> **TASK INSTRUCTIONS**:
When you restate the entries that follow, keep every word exactly and drop the pictures.

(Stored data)

____________

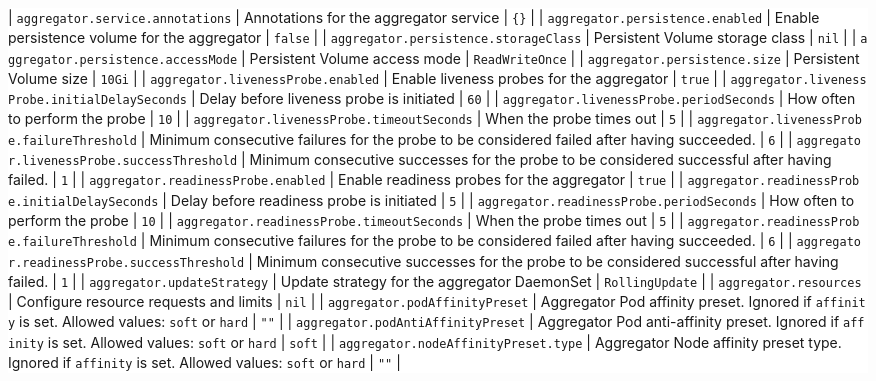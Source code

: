 | `aggregator.service.annotations`                | Annotations for the aggregator service                                                                         | `{}`                                                                                                    |
| `aggregator.persistence.enabled`                | Enable persistence volume for the aggregator                                                                   | `false`                                                                                                 |
| `aggregator.persistence.storageClass`           | Persistent Volume storage class                                                                                | `nil`                                                                                                   |
| `aggregator.persistence.accessMode`             | Persistent Volume access mode                                                                                  | `ReadWriteOnce`                                                                                         |
| `aggregator.persistence.size`                   | Persistent Volume size                                                                                         | `10Gi`                                                                                                  |
| `aggregator.livenessProbe.enabled`              | Enable liveness probes for the aggregator                                                                      | `true`                                                                                                  |
| `aggregator.livenessProbe.initialDelaySeconds`  | Delay before liveness probe is initiated                                                                       | `60`                                                                                                    |
| `aggregator.livenessProbe.periodSeconds`        | How often to perform the probe                                                                                 | `10`                                                                                                    |
| `aggregator.livenessProbe.timeoutSeconds`       | When the probe times out                                                                                       | `5`                                                                                                     |
| `aggregator.livenessProbe.failureThreshold`     | Minimum consecutive failures for the probe to be considered failed after having succeeded.                     | `6`                                                                                                     |
| `aggregator.livenessProbe.successThreshold`     | Minimum consecutive successes for the probe to be considered successful after having failed.                   | `1`                                                                                                     |
| `aggregator.readinessProbe.enabled`             | Enable readiness probes for the aggregator                                                                     | `true`                                                                                                  |
| `aggregator.readinessProbe.initialDelaySeconds` | Delay before readiness probe is initiated                                                                      | `5`                                                                                                     |
| `aggregator.readinessProbe.periodSeconds`       | How often to perform the probe                                                                                 | `10`                                                                                                    |
| `aggregator.readinessProbe.timeoutSeconds`      | When the probe times out                                                                                       | `5`                                                                                                     |
| `aggregator.readinessProbe.failureThreshold`    | Minimum consecutive failures for the probe to be considered failed after having succeeded.                     | `6`                                                                                                     |
| `aggregator.readinessProbe.successThreshold`    | Minimum consecutive successes for the probe to be considered successful after having failed.                   | `1`                                                                                                     |
| `aggregator.updateStrategy`                     | Update strategy for the aggregator DaemonSet                                                                   | `RollingUpdate`                                                                                         |
| `aggregator.resources`                          | Configure resource requests and limits                                                                         | `nil`                                                                                                   |
| `aggregator.podAffinityPreset`                  | Aggregator Pod affinity preset. Ignored if `affinity` is set. Allowed values: `soft` or `hard`                 | `""`                                                                                                    |
| `aggregator.podAntiAffinityPreset`              | Aggregator Pod anti-affinity preset. Ignored if `affinity` is set. Allowed values: `soft` or `hard`            | `soft`                                                                                                  |
| `aggregator.nodeAffinityPreset.type`            | Aggregator Node affinity preset type. Ignored if `affinity` is set. Allowed values: `soft` or `hard`           | `""`                                                                                                    |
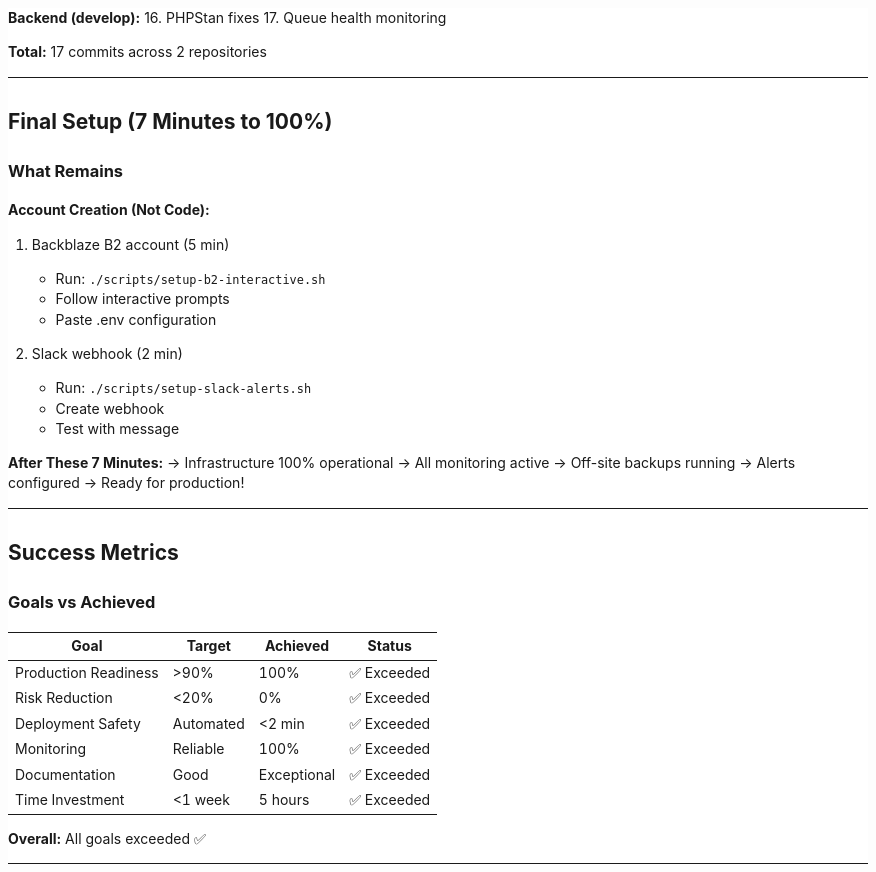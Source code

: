 **Backend (develop):**
16. PHPStan fixes
17. Queue health monitoring

**Total:** 17 commits across 2 repositories

---

## Final Setup (7 Minutes to 100%)

### What Remains

**Account Creation (Not Code):**
1. Backblaze B2 account (5 min)
   - Run: `./scripts/setup-b2-interactive.sh`
   - Follow interactive prompts
   - Paste .env configuration

2. Slack webhook (2 min)
   - Run: `./scripts/setup-slack-alerts.sh`
   - Create webhook
   - Test with message

**After These 7 Minutes:**
→ Infrastructure 100% operational
→ All monitoring active
→ Off-site backups running
→ Alerts configured
→ Ready for production!

---

## Success Metrics

### Goals vs Achieved

| Goal | Target | Achieved | Status |
|------|--------|----------|--------|
| Production Readiness | >90% | 100% | ✅ Exceeded |
| Risk Reduction | <20% | 0% | ✅ Exceeded |
| Deployment Safety | Automated | <2 min | ✅ Exceeded |
| Monitoring | Reliable | 100% | ✅ Exceeded |
| Documentation | Good | Exceptional | ✅ Exceeded |
| Time Investment | <1 week | 5 hours | ✅ Exceeded |

**Overall:** All goals exceeded ✅

---

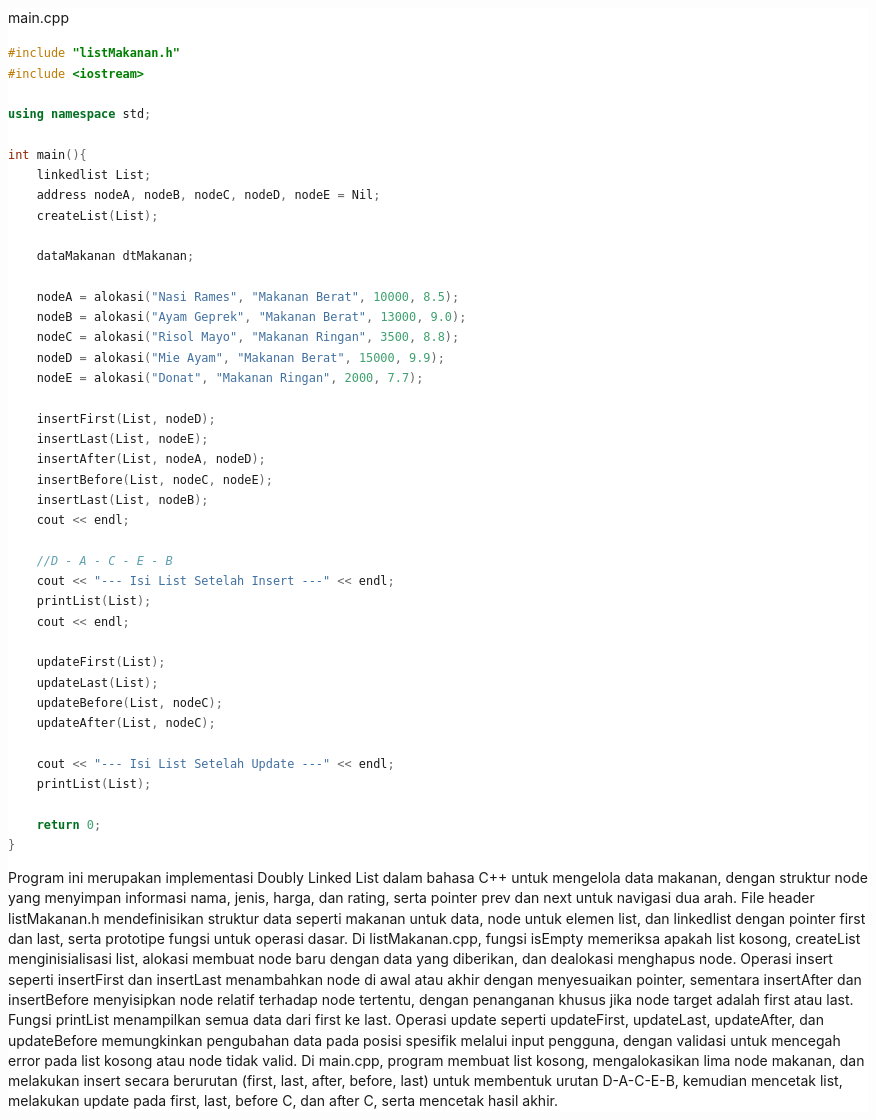 main.cpp
```C++
#include "listMakanan.h"
#include <iostream>

using namespace std;

int main(){
    linkedlist List;
    address nodeA, nodeB, nodeC, nodeD, nodeE = Nil;
    createList(List);

    dataMakanan dtMakanan;

    nodeA = alokasi("Nasi Rames", "Makanan Berat", 10000, 8.5);
    nodeB = alokasi("Ayam Geprek", "Makanan Berat", 13000, 9.0);
    nodeC = alokasi("Risol Mayo", "Makanan Ringan", 3500, 8.8);
    nodeD = alokasi("Mie Ayam", "Makanan Berat", 15000, 9.9);
    nodeE = alokasi("Donat", "Makanan Ringan", 2000, 7.7);

    insertFirst(List, nodeD);
    insertLast(List, nodeE);
    insertAfter(List, nodeA, nodeD);
    insertBefore(List, nodeC, nodeE);
    insertLast(List, nodeB);
    cout << endl;

    //D - A - C - E - B
    cout << "--- Isi List Setelah Insert ---" << endl;
    printList(List);
    cout << endl;

    updateFirst(List);
    updateLast(List);
    updateBefore(List, nodeC);
    updateAfter(List, nodeC);

    cout << "--- Isi List Setelah Update ---" << endl;
    printList(List);

    return 0;
}
```

Program ini merupakan implementasi Doubly Linked List dalam bahasa C++ untuk mengelola data makanan, dengan struktur node yang menyimpan informasi nama, jenis, harga, dan rating, serta pointer prev dan next untuk navigasi dua arah. File header listMakanan.h mendefinisikan struktur data seperti makanan untuk data, node untuk elemen list, dan linkedlist dengan pointer first dan last, serta prototipe fungsi untuk operasi dasar. Di listMakanan.cpp, fungsi isEmpty memeriksa apakah list kosong, createList menginisialisasi list, alokasi membuat node baru dengan data yang diberikan, dan dealokasi menghapus node. Operasi insert seperti insertFirst dan insertLast menambahkan node di awal atau akhir dengan menyesuaikan pointer, sementara insertAfter dan insertBefore menyisipkan node relatif terhadap node tertentu, dengan penanganan khusus jika node target adalah first atau last. Fungsi printList menampilkan semua data dari first ke last. Operasi update seperti updateFirst, updateLast, updateAfter, dan updateBefore memungkinkan pengubahan data pada posisi spesifik melalui input pengguna, dengan validasi untuk mencegah error pada list kosong atau node tidak valid. Di main.cpp, program membuat list kosong, mengalokasikan lima node makanan, dan melakukan insert secara berurutan (first, last, after, before, last) untuk membentuk urutan D-A-C-E-B, kemudian mencetak list, melakukan update pada first, last, before C, dan after C, serta mencetak hasil akhir.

____________

> **EXERCISE SOLUTION**:
Source code

: | `aggregator.service.annotations`                | Annotations for the aggregator service                                                                         | `{}`                                                                                                    |
| `aggregator.persistence.enabled`                | Enable persistence volume for the aggregator                                                                   | `false`                                                                                                 |
| `aggregator.persistence.storageClass`           | Persistent Volume storage class                                                                                | `nil`                                                                                                   |
| `aggregator.persistence.accessMode`             | Persistent Volume access mode                                                                                  | `ReadWriteOnce`                                                                                         |
| `aggregator.persistence.size`                   | Persistent Volume size                                                                                         | `10Gi`                                                                                                  |
| `aggregator.livenessProbe.enabled`              | Enable liveness probes for the aggregator                                                                      | `true`                                                                                                  |
| `aggregator.livenessProbe.initialDelaySeconds`  | Delay before liveness probe is initiated                                                                       | `60`                                                                                                    |
| `aggregator.livenessProbe.periodSeconds`        | How often to perform the probe                                                                                 | `10`                                                                                                    |
| `aggregator.livenessProbe.timeoutSeconds`       | When the probe times out                                                                                       | `5`                                                                                                     |
| `aggregator.livenessProbe.failureThreshold`     | Minimum consecutive failures for the probe to be considered failed after having succeeded.                     | `6`                                                                                                     |
| `aggregator.livenessProbe.successThreshold`     | Minimum consecutive successes for the probe to be considered successful after having failed.                   | `1`                                                                                                     |
| `aggregator.readinessProbe.enabled`             | Enable readiness probes for the aggregator                                                                     | `true`                                                                                                  |
| `aggregator.readinessProbe.initialDelaySeconds` | Delay before readiness probe is initiated                                                                      | `5`                                                                                                     |
| `aggregator.readinessProbe.periodSeconds`       | How often to perform the probe                                                                                 | `10`                                                                                                    |
| `aggregator.readinessProbe.timeoutSeconds`      | When the probe times out                                                                                       | `5`                                                                                                     |
| `aggregator.readinessProbe.failureThreshold`    | Minimum consecutive failures for the probe to be considered failed after having succeeded.                     | `6`                                                                                                     |
| `aggregator.readinessProbe.successThreshold`    | Minimum consecutive successes for the probe to be considered successful after having failed.                   | `1`                                                                                                     |
| `aggregator.updateStrategy`                     | Update strategy for the aggregator DaemonSet                                                                   | `RollingUpdate`                                                                                         |
| `aggregator.resources`                          | Configure resource requests and limits                                                                         | `nil`                                                                                                   |
| `aggregator.podAffinityPreset`                  | Aggregator Pod affinity preset. Ignored if `affinity` is set. Allowed values: `soft` or `hard`                 | `""`                                                                                                    |
| `aggregator.podAntiAffinityPreset`              | Aggregator Pod anti-affinity preset. Ignored if `affinity` is set. Allowed values: `soft` or `hard`            | `soft`                                                                                                  |
| `aggregator.nodeAffinityPreset.type`            | Aggregator Node affinity preset type. Ignored if `affinity` is set. Allowed values: `soft` or `hard`           | `""`                                                                                                    |
Source code

: **Backend (develop):**
16. PHPStan fixes
17. Queue health monitoring

**Total:** 17 commits across 2 repositories

---

## Final Setup (7 Minutes to 100%)

### What Remains

**Account Creation (Not Code):**
1. Backblaze B2 account (5 min)
   - Run: `./scripts/setup-b2-interactive.sh`
   - Follow interactive prompts
   - Paste .env configuration

2. Slack webhook (2 min)
   - Run: `./scripts/setup-slack-alerts.sh`
   - Create webhook
   - Test with message

**After These 7 Minutes:**
→ Infrastructure 100% operational
→ All monitoring active
→ Off-site backups running
→ Alerts configured
→ Ready for production!

---

## Success Metrics

### Goals vs Achieved

| Goal | Target | Achieved | Status |
|------|--------|----------|--------|
| Production Readiness | >90% | 100% | ✅ Exceeded |
| Risk Reduction | <20% | 0% | ✅ Exceeded |
| Deployment Safety | Automated | <2 min | ✅ Exceeded |
| Monitoring | Reliable | 100% | ✅ Exceeded |
| Documentation | Good | Exceptional | ✅ Exceeded |
| Time Investment | <1 week | 5 hours | ✅ Exceeded |

**Overall:** All goals exceeded ✅

---

 main.cpp
```C++
#include "listMakanan.h"
#include <iostream>

using namespace std;

int main(){
    linkedlist List;
    address nodeA, nodeB, nodeC, nodeD, nodeE = Nil;
    createList(List);

    dataMakanan dtMakanan;

    nodeA = alokasi("Nasi Rames", "Makanan Berat", 10000, 8.5);
    nodeB = alokasi("Ayam Geprek", "Makanan Berat", 13000, 9.0);
    nodeC = alokasi("Risol Mayo", "Makanan Ringan", 3500, 8.8);
    nodeD = alokasi("Mie Ayam", "Makanan Berat", 15000, 9.9);
    nodeE = alokasi("Donat", "Makanan Ringan", 2000, 7.7);

    insertFirst(List, nodeD);
    insertLast(List, nodeE);
    insertAfter(List, nodeA, nodeD);
    insertBefore(List, nodeC, nodeE);
    insertLast(List, nodeB);
    cout << endl;

    //D - A - C - E - B
    cout << "--- Isi List Setelah Insert ---" << endl;
    printList(List);
    cout << endl;

    updateFirst(List);
    updateLast(List);
    updateBefore(List, nodeC);
    updateAfter(List, nodeC);

    cout << "--- Isi List Setelah Update ---" << endl;
    printList(List);

    return 0;
}
```

Program ini merupakan implementasi Doubly Linked List dalam bahasa C++ untuk mengelola data makanan, dengan struktur node yang menyimpan informasi nama, jenis, harga, dan rating, serta pointer prev dan next untuk navigasi dua arah. File header listMakanan.h mendefinisikan struktur data seperti makanan untuk data, node untuk elemen list, dan linkedlist dengan pointer first dan last, serta prototipe fungsi untuk operasi dasar. Di listMakanan.cpp, fungsi isEmpty memeriksa apakah list kosong, createList menginisialisasi list, alokasi membuat node baru dengan data yang diberikan, dan dealokasi menghapus node. Operasi insert seperti insertFirst dan insertLast menambahkan node di awal atau akhir dengan menyesuaikan pointer, sementara insertAfter dan insertBefore menyisipkan node relatif terhadap node tertentu, dengan penanganan khusus jika node target adalah first atau last. Fungsi printList menampilkan semua data dari first ke last. Operasi update seperti updateFirst, updateLast, updateAfter, dan updateBefore memungkinkan pengubahan data pada posisi spesifik melalui input pengguna, dengan validasi untuk mencegah error pada list kosong atau node tidak valid. Di main.cpp, program membuat list kosong, mengalokasikan lima node makanan, dan melakukan insert secara berurutan (first, last, after, before, last) untuk membentuk urutan D-A-C-E-B, kemudian mencetak list, melakukan update pada first, last, before C, dan after C, serta mencetak hasil akhir.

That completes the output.